(Source texts of formatted documents)
Content starts

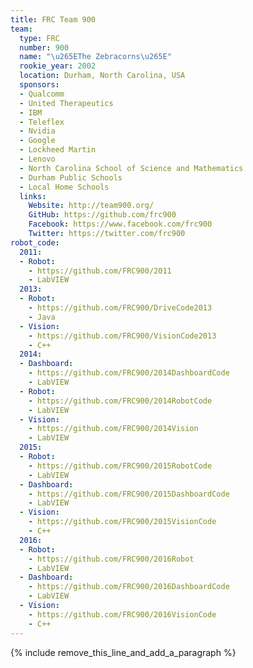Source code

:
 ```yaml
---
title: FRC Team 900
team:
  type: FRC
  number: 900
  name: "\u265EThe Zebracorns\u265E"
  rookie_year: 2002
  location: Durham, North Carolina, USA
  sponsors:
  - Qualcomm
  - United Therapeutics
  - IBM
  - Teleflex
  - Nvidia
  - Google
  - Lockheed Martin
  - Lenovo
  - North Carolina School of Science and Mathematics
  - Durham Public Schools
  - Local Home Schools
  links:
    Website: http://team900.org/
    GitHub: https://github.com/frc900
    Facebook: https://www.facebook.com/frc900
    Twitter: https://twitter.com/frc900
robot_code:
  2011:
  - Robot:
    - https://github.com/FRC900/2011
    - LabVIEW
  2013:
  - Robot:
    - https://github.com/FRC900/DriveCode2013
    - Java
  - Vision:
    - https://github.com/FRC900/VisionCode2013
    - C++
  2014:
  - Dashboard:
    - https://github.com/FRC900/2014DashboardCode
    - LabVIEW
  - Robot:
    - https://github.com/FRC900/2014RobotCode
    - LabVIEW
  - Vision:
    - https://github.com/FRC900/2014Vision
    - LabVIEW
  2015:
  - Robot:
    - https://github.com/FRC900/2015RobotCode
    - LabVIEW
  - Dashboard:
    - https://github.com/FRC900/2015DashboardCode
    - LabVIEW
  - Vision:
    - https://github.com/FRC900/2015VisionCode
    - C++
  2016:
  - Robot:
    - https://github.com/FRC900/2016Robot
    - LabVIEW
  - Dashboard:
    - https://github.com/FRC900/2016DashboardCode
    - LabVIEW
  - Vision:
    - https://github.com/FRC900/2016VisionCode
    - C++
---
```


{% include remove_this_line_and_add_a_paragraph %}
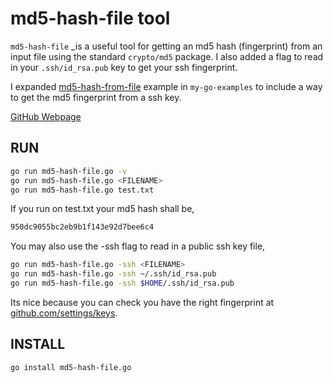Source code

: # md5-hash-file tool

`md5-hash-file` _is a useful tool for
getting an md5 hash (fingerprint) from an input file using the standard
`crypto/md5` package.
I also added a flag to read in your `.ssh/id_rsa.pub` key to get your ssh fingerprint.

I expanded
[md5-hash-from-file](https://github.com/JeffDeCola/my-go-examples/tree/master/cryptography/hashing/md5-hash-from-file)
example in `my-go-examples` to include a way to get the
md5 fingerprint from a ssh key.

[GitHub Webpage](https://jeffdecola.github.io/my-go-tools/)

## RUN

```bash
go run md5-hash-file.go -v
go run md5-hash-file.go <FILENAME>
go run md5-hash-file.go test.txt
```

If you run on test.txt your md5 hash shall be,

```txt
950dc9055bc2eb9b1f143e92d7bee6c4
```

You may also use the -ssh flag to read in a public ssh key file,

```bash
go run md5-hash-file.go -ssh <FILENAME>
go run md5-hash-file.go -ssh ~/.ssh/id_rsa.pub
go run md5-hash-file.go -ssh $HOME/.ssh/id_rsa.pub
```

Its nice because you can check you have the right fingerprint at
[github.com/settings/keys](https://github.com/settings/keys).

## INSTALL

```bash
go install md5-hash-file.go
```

Content ends
Content starts

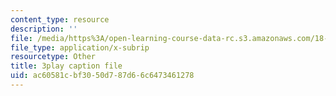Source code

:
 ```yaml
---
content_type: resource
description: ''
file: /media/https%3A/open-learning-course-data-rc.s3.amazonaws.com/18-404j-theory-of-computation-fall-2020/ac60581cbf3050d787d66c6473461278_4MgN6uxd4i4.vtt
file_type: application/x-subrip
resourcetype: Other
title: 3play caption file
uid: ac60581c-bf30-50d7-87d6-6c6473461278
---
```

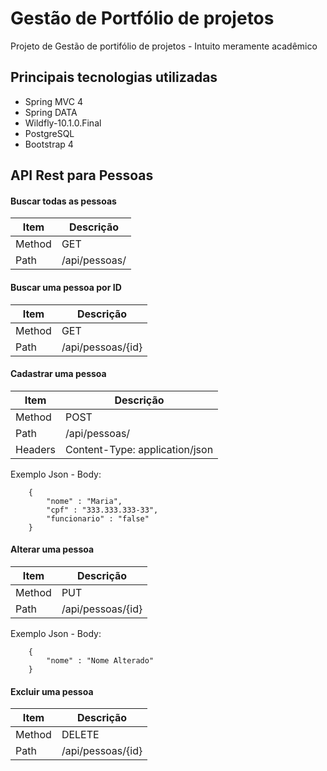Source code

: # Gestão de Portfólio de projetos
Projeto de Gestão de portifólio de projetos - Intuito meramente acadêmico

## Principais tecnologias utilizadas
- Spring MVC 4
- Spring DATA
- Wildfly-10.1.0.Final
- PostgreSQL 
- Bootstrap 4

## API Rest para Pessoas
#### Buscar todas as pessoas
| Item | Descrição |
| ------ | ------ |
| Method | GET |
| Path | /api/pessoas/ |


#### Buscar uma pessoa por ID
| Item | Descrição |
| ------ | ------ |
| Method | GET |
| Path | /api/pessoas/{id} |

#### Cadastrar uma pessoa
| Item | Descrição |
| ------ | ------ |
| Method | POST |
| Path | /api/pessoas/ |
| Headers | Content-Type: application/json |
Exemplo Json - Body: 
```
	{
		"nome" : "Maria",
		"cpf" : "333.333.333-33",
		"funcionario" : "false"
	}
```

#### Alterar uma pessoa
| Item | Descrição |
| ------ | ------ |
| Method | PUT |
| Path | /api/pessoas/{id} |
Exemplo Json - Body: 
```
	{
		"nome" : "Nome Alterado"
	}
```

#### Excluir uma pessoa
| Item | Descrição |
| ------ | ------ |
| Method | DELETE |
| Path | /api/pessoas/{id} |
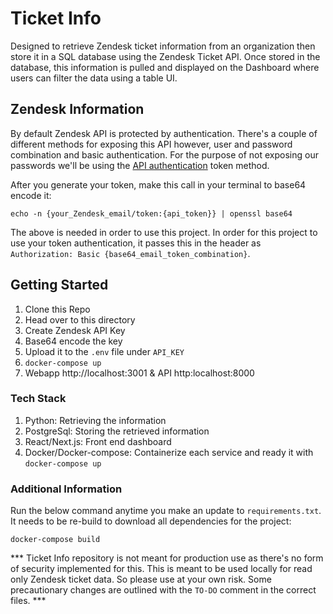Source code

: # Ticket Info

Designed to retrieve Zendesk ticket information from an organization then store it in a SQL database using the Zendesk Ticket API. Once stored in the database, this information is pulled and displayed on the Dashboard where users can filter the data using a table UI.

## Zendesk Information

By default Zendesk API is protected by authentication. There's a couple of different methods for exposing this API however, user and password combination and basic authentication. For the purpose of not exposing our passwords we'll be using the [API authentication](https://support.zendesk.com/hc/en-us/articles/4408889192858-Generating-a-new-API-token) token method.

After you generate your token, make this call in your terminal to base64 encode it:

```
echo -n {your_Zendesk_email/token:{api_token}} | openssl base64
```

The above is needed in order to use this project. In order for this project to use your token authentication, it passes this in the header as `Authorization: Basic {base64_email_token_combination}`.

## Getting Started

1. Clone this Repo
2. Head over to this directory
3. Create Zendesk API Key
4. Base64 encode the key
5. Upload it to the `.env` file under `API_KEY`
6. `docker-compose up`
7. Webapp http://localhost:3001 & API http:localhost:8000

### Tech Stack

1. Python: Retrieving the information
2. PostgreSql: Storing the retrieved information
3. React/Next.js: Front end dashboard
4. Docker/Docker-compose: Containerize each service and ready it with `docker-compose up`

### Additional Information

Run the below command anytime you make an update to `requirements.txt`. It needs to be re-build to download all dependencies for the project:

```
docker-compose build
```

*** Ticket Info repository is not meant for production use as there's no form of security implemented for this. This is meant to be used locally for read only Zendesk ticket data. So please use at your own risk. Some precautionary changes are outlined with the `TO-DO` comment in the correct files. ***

Content ends

WHAT IS REQUIRED →
Total lines with "make" in the records above: report that figure alone.

REPLY TO THE TASK →
2